Internet scams through snail mail?

Social Engineering via postal mail.
Scam in the mail

We have all experienced scam emails or messages over social media that attempt to trick us into providing personal information. These attempts focus on gaining access to our accounts that could allow them to steal our personal data or money for their gain.

Over time, these attempts have started to get harder and harder to determine if they are fake or real. The look and feel of the messages have started to reach a point where they look very close to the actual company they are attempting to mimic.

I have taken a very stringent process of verifying all messages that appear to be coming from a company with which I have an established relationship. While this has taken a bit of extra time out of my day, it has helped to ensure my data and accounts remain safe.

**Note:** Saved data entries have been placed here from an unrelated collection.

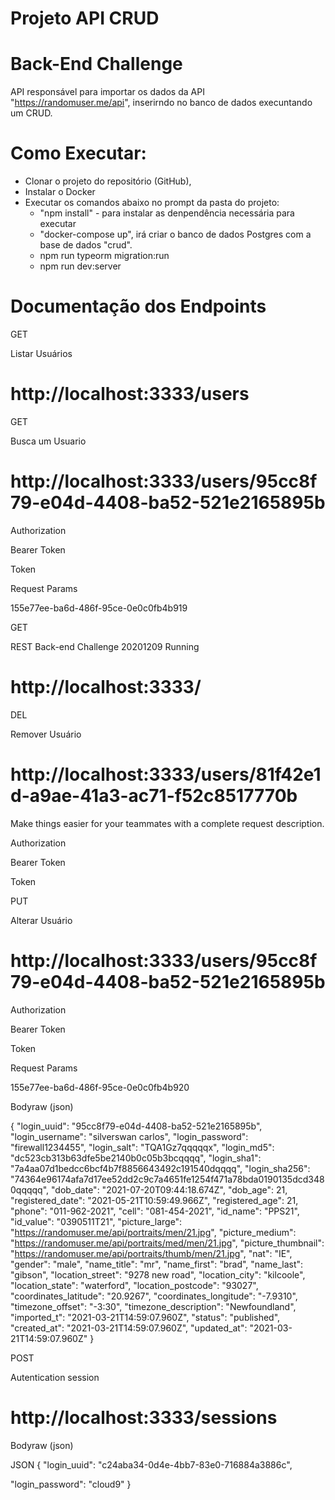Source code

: # Projeto API CRUD

# Back-End Challenge

API responsável para importar os dados da API "https://randomuser.me/api", inserirndo no banco de dados execuntando um CRUD.

# Como Executar:

* Clonar o projeto do repositório (GitHub), 
* Instalar o Docker
* Executar os comandos abaixo no prompt da pasta do projeto:
  * "npm install" - para instalar as denpendência necessária para executar 
  * "docker-compose up", irá criar o banco de dados Postgres com a base de dados "crud". 
  *  npm run typeorm migration:run
  *  npm run dev:server

# Documentação dos Endpoints

GET

Listar Usuários

# http://localhost:3333/users

GET

Busca um Usuario

# http://localhost:3333/users/95cc8f79-e04d-4408-ba52-521e2165895b

Authorization

Bearer Token

Token

<token>
  
Request Params

155e77ee-ba6d-486f-95ce-0e0c0fb4b919
  
GET

REST Back-end Challenge 20201209 Running

# http://localhost:3333/

DEL

Remover Usuário

# http://localhost:3333/users/81f42e1d-a9ae-41a3-ac71-f52c8517770b

Make things easier for your teammates with a complete request description.

Authorization

Bearer Token

Token

<token>
 
PUT

Alterar Usuário

# http://localhost:3333/users/95cc8f79-e04d-4408-ba52-521e2165895b

Authorization

Bearer Token

Token

<token>
  
Request Params

155e77ee-ba6d-486f-95ce-0e0c0fb4b920

Bodyraw (json)

{
  "login_uuid": "95cc8f79-e04d-4408-ba52-521e2165895b",
  "login_username": "silverswan carlos",
  "login_password": "firewall1234455",
  "login_salt": "TQA1Gz7qqqqqx",
  "login_md5": "dc523cb313b63dfe5be2140b0c05b3bcqqqq",
  "login_sha1": "7a4aa07d1bedcc6bcf4b7f8856643492c191540dqqqq",
  "login_sha256": "74364e96174afa7d17ee52dd2c9c7a4651fe1254f471a78bda0190135dcd3480qqqqq",
  "dob_date": "2021-07-20T09:44:18.674Z",
  "dob_age": 21,
  "registered_date": "2021-05-21T10:59:49.966Z",
  "registered_age": 21,
  "phone": "011-962-2021",
  "cell": "081-454-2021",
  "id_name": "PPS21",
  "id_value": "0390511T21",
  "picture_large": "https://randomuser.me/api/portraits/men/21.jpg",
  "picture_medium": "https://randomuser.me/api/portraits/med/men/21.jpg",
  "picture_thumbnail": "https://randomuser.me/api/portraits/thumb/men/21.jpg",
  "nat": "IE",
  "gender": "male",
  "name_title": "mr",
  "name_first": "brad",
  "name_last": "gibson",
  "location_street": "9278 new road",
  "location_city": "kilcoole",
  "location_state": "waterford",
  "location_postcode": "93027",
  "coordinates_latitude": "20.9267",
  "coordinates_longitude": "-7.9310",
  "timezone_offset": "-3:30",
  "timezone_description": "Newfoundland",
  "imported_t": "2021-03-21T14:59:07.960Z",
  "status": "published",
  "created_at": "2021-03-21T14:59:07.960Z",
  "updated_at": "2021-03-21T14:59:07.960Z"
}
  
POST

Autentication session

# http://localhost:3333/sessions

Bodyraw (json)

JSON
{
  "login_uuid": "c24aba34-0d4e-4bb7-83e0-716884a3886c",
  
  "login_password": "cloud9"
}
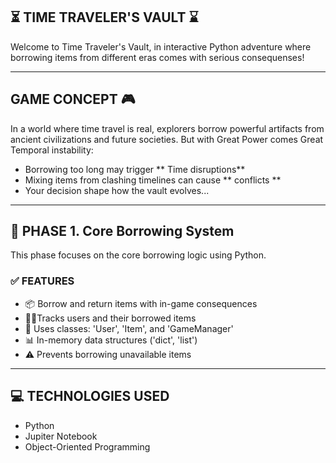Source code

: ##  ⏳ TIME TRAVELER'S VAULT ⌛️

Welcome to Time Traveler's Vault, in interactive Python adventure where borrowing items from different eras comes with serious consequenses!

---

## GAME CONCEPT 🎮

In a world where time travel is real, explorers borrow powerful artifacts from ancient civilizations and future societies.
But with Great Power comes Great Temporal instability:

- Borrowing too long may trigger ** Time disruptions**
- Mixing items from clashing timelines can cause ** conflicts **
- Your decision shape how the vault evolves...

---

## 🎯 PHASE 1. Core Borrowing System

This phase focuses on the core borrowing logic using Python.

### ✅ FEATURES

- 📦 Borrow and return items with in-game consequences
- 🧍🏼Tracks users and their borrowed items
- 🧠 Uses classes: 'User', 'Item', and 'GameManager' 
- 📊 In-memory data structures ('dict', 'list')
- ⚠️ Prevents borrowing unavailable items


---
## 💻 TECHNOLOGIES USED

- Python
- Jupiter Notebook
- Object-Oriented Programming
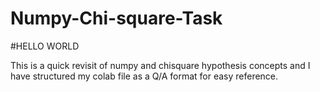 # Numpy-Chi-square-Task
#HELLO WORLD 

This is a quick revisit of numpy and chisquare hypothesis concepts and I have structured my colab file as a Q/A format for easy reference.
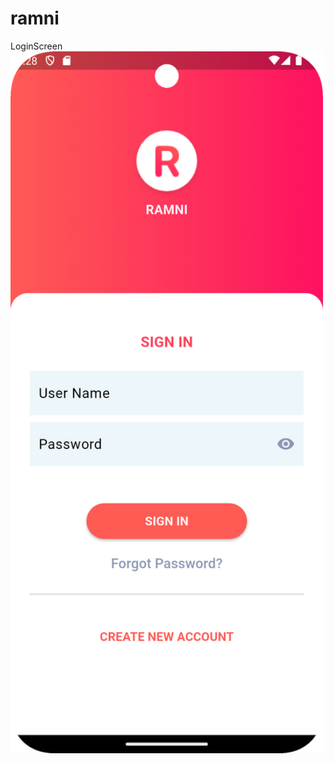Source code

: # ramni

LoginScreen
<img src="screenshots/login.png" alt="Login Screen" title="LoginScreen" width="500">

I am always on the lookout for new attempts and tactics that the malicious actors may attempt. Recently I have come across some interesting tactics the malicious actors have started to do that I had not expected to see. These attacks leverage sending letters via postal mail that have a similar attempt to inform you that you have come into a large sum of money, and they need to speak with you to set up the money transfer.

Attached below is a sample of one of the recent letters that I have seen delivered via postal mail. Interestingly, they send mail via the post office, which has a high cost when attempting to scale to hundreds of thousands of targets.

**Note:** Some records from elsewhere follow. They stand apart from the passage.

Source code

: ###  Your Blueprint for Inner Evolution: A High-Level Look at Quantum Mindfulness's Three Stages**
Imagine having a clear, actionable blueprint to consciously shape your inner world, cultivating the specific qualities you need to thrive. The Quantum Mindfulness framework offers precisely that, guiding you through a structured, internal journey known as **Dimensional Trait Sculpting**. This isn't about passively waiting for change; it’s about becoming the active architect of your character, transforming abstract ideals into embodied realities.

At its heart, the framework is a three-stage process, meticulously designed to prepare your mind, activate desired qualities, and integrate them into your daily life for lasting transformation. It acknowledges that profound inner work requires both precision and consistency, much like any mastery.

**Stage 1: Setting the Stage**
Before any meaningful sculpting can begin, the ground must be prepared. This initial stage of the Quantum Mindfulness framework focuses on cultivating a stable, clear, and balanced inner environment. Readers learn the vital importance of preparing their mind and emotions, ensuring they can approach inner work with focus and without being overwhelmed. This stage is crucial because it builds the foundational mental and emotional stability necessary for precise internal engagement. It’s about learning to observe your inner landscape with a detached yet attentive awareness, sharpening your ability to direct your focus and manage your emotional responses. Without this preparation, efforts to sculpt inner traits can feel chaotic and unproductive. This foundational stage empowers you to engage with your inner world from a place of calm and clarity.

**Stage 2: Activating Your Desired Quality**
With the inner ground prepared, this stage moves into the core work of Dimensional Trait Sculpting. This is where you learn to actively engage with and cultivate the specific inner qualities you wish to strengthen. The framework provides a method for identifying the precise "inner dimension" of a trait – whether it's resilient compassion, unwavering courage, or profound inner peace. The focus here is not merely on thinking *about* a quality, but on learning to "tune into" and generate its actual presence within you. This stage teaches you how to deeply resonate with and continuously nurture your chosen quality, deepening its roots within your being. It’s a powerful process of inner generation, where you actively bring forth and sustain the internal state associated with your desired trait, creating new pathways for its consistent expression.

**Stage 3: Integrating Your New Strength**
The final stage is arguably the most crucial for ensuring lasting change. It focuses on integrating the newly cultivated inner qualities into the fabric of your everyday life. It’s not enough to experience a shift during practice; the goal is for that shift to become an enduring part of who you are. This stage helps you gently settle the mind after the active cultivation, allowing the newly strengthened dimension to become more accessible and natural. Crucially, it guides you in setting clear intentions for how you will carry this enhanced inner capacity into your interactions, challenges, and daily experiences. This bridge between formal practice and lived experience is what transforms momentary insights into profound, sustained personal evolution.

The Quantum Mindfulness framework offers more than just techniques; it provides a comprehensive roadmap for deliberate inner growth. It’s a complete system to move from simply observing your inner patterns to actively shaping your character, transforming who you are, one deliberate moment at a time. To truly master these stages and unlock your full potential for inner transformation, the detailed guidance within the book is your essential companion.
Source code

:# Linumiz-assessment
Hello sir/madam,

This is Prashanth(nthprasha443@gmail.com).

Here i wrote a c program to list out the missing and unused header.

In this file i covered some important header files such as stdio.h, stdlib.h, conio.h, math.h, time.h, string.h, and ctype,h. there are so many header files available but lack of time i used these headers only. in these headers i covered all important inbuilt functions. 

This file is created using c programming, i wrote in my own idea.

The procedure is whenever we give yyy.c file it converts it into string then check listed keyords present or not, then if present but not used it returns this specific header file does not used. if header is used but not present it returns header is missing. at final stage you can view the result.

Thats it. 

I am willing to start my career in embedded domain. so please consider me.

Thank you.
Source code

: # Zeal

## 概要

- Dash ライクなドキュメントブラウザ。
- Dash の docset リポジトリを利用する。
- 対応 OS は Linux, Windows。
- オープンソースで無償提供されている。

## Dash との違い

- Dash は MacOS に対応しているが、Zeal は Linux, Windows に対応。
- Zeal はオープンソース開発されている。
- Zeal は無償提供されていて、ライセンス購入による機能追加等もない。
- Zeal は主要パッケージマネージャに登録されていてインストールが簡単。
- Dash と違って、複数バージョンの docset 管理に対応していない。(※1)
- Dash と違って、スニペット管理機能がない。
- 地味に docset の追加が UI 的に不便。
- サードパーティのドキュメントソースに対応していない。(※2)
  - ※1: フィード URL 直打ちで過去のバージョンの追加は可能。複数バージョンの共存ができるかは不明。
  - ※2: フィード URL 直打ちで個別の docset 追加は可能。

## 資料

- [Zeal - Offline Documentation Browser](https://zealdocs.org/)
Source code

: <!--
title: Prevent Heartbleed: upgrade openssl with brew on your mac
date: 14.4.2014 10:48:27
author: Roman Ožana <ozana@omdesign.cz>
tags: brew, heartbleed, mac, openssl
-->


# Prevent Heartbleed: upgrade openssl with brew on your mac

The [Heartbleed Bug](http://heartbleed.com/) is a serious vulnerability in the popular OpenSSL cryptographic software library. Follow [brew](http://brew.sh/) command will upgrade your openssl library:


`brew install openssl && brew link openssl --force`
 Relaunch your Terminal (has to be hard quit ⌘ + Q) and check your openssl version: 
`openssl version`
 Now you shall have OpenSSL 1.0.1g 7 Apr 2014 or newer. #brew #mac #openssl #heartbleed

The letter, at first glance, looks and feels like a valid letter coming from TD Ameritrade based on the logo and other elements from the letter. But after reading through the details, this example refers to a company called Tiber Wealth Management. When attempting to go to the website associated with this organization, you can see the site is parked on GoDaddy and most likely registered by someone who has left it idle, and their credentials were compromised.

At the end of the day, know what companies you do business with. If you receive communications you were not expecting, verify directly with the company to ensure your privacy and safety.

On a side note we may need to get the owner of this domain the GoDaddy basics book to help secure and protect their site and domain.